昨年、自分のカメラとして初めてミラーレスを購入しました。選んだのはFUJIFILMのX-T5です。もともと親がカメラ好きで、親のカメラを借りて中学生のころから触ってはいたんですが、自分のカメラを持ったのはほんとうに最近です。

以前はスマホで撮っていて、だんだん限界も感じるようになってきました。もちろんスマホもきれいには撮れるんですが、こだわっていくと、自分で考えながら撮れるミラーレスのほうがやっぱり楽しいんですよね。
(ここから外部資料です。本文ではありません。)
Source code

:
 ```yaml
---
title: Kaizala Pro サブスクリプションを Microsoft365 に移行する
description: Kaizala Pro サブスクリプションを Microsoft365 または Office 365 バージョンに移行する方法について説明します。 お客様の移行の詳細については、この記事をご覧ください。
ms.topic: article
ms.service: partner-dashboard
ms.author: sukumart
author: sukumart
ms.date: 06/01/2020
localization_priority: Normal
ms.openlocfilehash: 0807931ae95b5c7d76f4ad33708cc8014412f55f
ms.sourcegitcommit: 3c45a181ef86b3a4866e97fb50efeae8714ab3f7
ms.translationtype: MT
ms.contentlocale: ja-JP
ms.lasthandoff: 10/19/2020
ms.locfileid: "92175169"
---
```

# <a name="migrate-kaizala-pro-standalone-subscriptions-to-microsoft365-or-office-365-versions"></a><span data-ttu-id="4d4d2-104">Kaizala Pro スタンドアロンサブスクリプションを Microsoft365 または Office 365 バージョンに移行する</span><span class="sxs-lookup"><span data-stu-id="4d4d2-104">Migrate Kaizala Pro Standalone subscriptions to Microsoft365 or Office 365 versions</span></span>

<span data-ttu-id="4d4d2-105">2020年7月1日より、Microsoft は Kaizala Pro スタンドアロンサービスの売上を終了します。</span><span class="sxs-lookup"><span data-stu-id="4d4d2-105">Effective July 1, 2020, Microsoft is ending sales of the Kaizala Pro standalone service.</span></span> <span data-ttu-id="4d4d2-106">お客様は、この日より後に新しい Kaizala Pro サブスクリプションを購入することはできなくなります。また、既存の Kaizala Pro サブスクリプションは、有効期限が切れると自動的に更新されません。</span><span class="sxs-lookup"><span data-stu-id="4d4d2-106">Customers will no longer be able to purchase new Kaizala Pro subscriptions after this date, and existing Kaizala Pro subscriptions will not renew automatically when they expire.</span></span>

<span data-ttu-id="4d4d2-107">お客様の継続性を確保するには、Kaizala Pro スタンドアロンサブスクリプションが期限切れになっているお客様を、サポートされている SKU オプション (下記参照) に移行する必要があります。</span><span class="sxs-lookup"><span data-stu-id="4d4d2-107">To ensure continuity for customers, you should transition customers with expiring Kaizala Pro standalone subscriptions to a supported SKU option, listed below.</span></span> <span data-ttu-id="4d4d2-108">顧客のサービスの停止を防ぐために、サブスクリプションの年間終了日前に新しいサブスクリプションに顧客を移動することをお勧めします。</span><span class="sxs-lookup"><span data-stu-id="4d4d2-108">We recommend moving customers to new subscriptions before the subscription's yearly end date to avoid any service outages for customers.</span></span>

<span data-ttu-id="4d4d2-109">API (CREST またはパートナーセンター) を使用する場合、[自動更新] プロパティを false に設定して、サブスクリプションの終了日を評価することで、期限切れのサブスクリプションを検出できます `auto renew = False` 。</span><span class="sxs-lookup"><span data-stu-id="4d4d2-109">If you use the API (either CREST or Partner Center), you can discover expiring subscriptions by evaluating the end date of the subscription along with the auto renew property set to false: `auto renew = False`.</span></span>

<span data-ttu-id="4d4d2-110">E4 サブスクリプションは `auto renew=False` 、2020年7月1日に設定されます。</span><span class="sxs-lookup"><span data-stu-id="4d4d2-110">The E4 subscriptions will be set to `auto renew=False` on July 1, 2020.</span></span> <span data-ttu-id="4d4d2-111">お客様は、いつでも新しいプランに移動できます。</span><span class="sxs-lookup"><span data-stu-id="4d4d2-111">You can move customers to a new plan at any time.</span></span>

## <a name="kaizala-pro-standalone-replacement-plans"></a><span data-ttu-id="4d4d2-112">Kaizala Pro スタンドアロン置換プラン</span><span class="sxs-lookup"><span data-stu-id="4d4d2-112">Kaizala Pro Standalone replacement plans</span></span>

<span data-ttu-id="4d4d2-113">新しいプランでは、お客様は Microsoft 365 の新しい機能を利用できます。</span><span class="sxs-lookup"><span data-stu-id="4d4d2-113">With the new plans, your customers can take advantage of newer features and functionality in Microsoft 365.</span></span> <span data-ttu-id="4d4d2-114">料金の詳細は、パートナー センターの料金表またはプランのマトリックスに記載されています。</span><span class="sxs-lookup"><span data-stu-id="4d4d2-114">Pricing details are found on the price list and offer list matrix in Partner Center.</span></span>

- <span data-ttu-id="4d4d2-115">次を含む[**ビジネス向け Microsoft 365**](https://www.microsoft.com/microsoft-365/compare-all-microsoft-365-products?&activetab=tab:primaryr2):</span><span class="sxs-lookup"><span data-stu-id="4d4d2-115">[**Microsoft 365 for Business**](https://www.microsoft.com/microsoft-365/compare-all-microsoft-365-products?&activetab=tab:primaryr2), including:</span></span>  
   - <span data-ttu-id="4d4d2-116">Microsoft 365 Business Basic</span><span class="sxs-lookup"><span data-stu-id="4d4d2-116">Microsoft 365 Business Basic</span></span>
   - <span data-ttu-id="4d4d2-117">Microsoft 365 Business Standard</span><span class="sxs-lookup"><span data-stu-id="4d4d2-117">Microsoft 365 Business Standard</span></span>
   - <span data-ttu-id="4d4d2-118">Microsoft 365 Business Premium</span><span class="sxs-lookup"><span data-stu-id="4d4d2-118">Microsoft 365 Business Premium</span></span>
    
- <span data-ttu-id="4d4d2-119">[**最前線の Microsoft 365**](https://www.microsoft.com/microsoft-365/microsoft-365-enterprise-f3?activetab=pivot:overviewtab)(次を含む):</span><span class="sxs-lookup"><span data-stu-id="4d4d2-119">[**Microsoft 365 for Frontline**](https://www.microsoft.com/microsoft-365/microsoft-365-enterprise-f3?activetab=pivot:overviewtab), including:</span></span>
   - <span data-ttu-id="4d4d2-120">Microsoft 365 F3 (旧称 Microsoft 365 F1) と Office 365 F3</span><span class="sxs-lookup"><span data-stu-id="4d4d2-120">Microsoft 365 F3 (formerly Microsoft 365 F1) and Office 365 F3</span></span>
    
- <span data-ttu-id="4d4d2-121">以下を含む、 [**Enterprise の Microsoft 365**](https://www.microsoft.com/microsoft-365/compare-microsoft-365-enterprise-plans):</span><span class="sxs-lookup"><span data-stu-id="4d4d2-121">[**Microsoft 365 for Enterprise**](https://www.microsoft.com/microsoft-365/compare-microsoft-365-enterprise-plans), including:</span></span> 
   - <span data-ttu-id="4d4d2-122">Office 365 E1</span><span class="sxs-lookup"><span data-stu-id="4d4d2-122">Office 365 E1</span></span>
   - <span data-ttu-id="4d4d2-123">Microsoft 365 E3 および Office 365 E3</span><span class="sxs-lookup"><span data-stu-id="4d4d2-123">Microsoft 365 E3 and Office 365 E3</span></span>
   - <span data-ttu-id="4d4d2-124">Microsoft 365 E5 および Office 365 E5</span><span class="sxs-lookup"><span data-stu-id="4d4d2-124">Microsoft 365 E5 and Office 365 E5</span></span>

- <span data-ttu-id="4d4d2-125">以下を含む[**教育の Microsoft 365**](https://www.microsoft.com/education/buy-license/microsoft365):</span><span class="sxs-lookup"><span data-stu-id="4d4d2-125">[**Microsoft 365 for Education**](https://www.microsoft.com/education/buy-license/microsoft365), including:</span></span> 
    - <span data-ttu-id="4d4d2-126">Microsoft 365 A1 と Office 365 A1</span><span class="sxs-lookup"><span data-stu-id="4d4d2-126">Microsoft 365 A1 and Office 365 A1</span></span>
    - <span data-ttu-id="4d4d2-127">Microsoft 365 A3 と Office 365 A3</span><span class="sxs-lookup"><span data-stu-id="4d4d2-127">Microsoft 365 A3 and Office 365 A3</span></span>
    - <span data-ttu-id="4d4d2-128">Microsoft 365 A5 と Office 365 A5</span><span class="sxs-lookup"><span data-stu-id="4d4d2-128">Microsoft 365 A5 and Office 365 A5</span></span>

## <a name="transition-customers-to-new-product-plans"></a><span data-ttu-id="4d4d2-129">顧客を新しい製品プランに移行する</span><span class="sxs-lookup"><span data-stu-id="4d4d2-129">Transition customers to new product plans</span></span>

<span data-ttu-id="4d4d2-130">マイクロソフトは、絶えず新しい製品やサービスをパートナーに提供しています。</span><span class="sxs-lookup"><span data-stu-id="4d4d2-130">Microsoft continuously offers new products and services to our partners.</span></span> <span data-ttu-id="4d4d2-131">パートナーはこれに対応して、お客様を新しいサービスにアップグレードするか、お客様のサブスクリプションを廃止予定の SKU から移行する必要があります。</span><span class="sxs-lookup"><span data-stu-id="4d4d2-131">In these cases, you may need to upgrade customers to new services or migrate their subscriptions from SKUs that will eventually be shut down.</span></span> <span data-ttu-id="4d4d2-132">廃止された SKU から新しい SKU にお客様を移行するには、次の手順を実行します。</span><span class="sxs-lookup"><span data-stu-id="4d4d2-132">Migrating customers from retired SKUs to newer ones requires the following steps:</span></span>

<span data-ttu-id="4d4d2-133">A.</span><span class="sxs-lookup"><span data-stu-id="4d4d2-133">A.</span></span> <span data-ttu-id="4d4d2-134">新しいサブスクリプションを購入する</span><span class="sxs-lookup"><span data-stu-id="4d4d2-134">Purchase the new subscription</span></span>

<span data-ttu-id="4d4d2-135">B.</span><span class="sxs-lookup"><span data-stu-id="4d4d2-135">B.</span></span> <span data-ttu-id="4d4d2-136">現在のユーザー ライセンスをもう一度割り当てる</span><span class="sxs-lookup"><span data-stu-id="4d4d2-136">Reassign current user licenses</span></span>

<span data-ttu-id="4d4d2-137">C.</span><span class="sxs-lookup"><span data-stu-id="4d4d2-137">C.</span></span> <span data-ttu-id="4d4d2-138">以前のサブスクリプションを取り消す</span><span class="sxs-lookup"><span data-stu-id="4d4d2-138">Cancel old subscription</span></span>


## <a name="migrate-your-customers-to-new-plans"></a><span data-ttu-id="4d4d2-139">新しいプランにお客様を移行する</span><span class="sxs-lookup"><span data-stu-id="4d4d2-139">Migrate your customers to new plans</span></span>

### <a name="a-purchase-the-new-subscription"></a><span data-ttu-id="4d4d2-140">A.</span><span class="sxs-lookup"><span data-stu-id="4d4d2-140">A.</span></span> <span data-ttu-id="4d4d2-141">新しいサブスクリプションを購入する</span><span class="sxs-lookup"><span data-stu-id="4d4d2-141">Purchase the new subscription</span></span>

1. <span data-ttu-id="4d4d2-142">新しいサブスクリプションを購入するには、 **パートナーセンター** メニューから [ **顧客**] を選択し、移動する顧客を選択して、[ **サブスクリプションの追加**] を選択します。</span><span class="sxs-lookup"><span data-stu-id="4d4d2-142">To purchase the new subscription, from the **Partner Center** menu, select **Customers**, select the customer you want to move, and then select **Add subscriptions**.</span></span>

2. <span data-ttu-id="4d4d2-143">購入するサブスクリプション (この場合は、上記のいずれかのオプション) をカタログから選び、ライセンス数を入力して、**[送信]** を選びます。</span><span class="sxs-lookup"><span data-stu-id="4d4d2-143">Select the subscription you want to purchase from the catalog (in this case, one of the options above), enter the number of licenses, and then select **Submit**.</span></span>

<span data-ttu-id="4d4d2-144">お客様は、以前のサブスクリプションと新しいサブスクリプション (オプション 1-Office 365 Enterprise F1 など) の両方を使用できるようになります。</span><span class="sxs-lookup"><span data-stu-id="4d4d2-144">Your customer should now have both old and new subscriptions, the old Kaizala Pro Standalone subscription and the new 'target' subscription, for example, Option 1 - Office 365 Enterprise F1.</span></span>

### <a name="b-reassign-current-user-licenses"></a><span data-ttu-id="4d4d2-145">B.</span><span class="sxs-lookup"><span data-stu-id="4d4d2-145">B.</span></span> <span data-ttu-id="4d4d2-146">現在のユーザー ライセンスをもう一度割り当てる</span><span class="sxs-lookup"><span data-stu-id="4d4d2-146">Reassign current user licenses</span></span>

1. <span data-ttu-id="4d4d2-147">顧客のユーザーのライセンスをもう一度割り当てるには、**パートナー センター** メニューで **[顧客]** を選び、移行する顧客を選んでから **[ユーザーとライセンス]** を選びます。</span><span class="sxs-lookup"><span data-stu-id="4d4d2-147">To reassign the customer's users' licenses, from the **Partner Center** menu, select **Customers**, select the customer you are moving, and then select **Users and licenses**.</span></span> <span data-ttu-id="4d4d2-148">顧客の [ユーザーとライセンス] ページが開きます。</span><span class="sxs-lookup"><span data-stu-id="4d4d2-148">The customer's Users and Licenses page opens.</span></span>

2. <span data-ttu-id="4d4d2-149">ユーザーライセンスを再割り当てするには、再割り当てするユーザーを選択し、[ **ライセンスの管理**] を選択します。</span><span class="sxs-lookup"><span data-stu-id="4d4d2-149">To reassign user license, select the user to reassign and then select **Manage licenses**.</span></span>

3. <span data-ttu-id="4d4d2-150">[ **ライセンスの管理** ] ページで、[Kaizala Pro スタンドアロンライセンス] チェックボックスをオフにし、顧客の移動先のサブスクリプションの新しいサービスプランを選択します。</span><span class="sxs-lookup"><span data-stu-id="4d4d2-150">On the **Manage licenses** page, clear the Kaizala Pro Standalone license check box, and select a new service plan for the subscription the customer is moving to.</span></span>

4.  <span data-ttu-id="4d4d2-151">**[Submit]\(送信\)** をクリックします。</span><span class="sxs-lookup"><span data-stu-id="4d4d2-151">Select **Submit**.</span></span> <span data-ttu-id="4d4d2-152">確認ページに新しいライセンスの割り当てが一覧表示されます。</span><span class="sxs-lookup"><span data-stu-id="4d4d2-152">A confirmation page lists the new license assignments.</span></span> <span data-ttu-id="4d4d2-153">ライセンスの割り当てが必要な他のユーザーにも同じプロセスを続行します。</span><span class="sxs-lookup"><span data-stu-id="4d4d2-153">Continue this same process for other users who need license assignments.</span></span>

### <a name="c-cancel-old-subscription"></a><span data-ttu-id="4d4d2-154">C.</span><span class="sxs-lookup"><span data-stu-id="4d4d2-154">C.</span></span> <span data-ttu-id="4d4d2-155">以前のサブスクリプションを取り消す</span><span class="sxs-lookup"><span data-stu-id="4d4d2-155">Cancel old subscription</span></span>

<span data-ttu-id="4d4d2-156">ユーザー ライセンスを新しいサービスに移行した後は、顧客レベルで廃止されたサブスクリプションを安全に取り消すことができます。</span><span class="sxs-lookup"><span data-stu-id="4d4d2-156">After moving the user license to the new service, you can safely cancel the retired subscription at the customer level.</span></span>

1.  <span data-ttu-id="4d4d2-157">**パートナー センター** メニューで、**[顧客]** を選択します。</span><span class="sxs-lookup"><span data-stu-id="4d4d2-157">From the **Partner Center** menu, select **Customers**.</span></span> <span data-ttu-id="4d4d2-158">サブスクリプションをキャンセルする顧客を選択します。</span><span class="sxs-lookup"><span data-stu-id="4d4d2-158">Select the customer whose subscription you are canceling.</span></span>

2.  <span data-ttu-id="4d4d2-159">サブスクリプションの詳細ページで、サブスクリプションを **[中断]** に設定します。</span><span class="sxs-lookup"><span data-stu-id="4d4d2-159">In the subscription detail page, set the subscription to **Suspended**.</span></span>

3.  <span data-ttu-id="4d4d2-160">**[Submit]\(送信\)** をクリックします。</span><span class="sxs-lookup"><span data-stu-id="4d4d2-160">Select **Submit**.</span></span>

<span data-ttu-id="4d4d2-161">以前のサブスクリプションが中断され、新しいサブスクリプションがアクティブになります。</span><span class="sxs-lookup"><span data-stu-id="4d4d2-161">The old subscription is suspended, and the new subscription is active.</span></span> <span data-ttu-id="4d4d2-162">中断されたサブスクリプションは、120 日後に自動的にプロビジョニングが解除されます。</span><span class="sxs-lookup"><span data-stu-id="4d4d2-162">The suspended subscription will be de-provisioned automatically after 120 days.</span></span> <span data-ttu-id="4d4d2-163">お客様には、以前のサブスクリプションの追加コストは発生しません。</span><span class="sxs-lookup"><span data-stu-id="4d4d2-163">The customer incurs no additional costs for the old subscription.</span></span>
ちょうど資金も準備できて、タイミングが合ったので購入しました。

もともとは飛行機を撮るのが好きで、今はクルマやレースの撮影も楽しんでいます。去年の夏ごろから流し撮りの練習も始めていて、富士スピードウェイのGTテストでうまく決まったときは、ほんとうにうれしかったですね。

普段の撮影でも、何気ない場所で思った以上にいい写真が撮れることがあります。近所でも「こんなところで撮れるのかな」と思いながらシャッターを切ってみて、あとで見たらとても映えていたりする。そういう瞬間は、やっぱりうれしいですね。

――最近行ってよかった場所はありますか?

  • スバルBRZと桜

最近では、東かがわ市の川沿いで桜とBRZを撮影しました。少し早めに咲く桜と愛車を一緒に収められたことが、印象に残っています。

――これから行ってみたい場所、やってみたいことはありますか?

これからは、ロングドライブだけじゃなくて、少しずつサーキット寄りの使い方も増えていきそうだと感じています。まずは今年中に一度、鈴鹿サーキットの国際コースを走ってみたいです。

それから、徳島から比較的行きやすい岡山国際サーキットにも興味があります。体験走行のようなかたちでもいいので、できるだけ早いうちに走ってみたいですね。

――まーしさんにとって、BRZはどんな存在ですか?

  • スバルBRZとオーナー氏

一言でいうなら「相棒」です。

近所のコンビニへ行くようなちょっとした時間もあれば、群馬までのロングドライブのように、しっかり走る時間もあります。そうした時間を一緒に重ねるうちに、自然とそう思うようになりました。

関西86&BRZのミーティングへ行ったとき、初めて会ったフォロワーの方たちにクルマを見てもらって「めちゃくちゃいいですね」と声をかけてもらえたことも印象に残っています。自分が好きで手を入れてきた一台を、きちんと見てくれる人がいる。そのうれしさも、このクルマへの思いをさらに強くしてくれました。

まだまだやりたいことはたくさんあります。乗れば乗るほど、自分にはこのクルマが合っていると思えるようになりました。これからもBRZと一緒に、そのときどきでやりたいことを楽しんでいけたらと思っています。